● **What is required**
Give back an exact copy of the lines in the records below, from the line that has "Please setup the" through the line that has "###### Out of", and nothing besides.

● **Data excerpts**
BEGIN
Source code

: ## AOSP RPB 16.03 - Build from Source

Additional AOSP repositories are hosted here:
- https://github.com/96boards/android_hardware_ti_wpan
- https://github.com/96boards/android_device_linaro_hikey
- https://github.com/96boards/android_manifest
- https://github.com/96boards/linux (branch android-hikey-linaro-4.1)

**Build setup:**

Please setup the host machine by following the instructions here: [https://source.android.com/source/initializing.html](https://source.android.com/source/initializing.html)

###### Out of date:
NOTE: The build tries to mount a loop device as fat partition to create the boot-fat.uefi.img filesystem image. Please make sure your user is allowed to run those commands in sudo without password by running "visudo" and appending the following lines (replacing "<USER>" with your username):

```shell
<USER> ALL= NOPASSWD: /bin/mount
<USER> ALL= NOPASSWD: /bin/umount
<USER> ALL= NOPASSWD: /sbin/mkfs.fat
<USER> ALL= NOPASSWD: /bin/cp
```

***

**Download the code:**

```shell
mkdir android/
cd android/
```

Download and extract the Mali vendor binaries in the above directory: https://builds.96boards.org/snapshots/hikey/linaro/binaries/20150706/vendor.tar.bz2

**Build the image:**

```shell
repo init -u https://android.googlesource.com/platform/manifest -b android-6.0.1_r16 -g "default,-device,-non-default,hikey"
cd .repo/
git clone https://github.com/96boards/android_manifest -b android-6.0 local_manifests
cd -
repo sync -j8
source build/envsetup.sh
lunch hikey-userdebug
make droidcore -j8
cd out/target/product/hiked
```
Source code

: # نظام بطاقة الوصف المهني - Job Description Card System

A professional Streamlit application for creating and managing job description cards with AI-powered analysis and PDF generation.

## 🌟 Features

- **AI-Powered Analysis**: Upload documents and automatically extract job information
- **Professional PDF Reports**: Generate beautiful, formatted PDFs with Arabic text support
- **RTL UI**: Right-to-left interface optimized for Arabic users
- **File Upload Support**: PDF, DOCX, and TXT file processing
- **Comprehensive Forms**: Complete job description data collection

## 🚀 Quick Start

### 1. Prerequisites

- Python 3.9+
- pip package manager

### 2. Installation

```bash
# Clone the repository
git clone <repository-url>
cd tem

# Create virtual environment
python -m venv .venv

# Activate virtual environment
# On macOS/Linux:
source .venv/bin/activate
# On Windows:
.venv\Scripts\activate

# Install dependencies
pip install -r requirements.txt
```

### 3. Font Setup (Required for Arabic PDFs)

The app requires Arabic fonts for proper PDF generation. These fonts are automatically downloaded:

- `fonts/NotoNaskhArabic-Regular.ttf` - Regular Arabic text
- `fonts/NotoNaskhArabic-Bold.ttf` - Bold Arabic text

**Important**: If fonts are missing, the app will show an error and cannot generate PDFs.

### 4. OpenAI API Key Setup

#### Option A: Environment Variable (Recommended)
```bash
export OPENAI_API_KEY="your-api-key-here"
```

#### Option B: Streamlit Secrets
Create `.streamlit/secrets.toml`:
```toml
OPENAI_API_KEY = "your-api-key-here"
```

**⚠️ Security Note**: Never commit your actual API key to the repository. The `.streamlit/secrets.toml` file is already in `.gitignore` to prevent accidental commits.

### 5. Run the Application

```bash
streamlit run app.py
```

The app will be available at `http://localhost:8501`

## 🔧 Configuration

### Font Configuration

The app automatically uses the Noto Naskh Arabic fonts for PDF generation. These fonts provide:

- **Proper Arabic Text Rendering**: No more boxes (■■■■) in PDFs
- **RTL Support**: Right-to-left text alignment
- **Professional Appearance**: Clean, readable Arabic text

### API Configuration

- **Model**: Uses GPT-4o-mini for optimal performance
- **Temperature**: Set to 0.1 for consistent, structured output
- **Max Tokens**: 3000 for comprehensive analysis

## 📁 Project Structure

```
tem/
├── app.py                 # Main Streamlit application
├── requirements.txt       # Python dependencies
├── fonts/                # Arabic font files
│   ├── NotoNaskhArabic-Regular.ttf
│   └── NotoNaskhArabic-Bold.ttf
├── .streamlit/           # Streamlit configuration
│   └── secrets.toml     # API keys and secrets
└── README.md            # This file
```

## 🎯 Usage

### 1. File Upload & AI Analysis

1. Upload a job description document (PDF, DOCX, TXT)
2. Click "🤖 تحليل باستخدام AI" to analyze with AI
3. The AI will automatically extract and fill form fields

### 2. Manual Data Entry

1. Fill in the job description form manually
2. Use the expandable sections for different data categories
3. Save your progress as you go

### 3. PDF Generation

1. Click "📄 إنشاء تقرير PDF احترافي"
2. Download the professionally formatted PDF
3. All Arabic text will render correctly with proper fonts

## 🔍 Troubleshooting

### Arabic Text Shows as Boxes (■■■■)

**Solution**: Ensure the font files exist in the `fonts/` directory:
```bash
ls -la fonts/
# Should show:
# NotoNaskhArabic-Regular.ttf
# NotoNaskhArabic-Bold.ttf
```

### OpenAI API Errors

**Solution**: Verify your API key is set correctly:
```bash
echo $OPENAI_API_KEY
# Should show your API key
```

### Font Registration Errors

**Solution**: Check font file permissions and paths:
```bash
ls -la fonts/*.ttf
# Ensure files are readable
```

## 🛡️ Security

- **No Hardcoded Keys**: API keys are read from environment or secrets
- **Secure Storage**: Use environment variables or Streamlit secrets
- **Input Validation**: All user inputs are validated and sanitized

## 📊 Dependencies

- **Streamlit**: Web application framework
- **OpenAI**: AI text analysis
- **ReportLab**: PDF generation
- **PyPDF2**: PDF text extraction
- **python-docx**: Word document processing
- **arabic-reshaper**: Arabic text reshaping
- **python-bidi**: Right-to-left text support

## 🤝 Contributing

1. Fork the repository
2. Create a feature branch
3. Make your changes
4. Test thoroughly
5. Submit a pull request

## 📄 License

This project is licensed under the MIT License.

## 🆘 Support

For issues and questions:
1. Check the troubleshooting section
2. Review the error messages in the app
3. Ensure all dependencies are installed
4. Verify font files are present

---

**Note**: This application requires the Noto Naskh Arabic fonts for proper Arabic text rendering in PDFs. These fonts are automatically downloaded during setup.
END
● **Solution for this task**
Please setup the host machine by following the instructions here: [https://source.android.com/source/initializing.html](https://source.android.com/source/initializing.html)

###### Out of date:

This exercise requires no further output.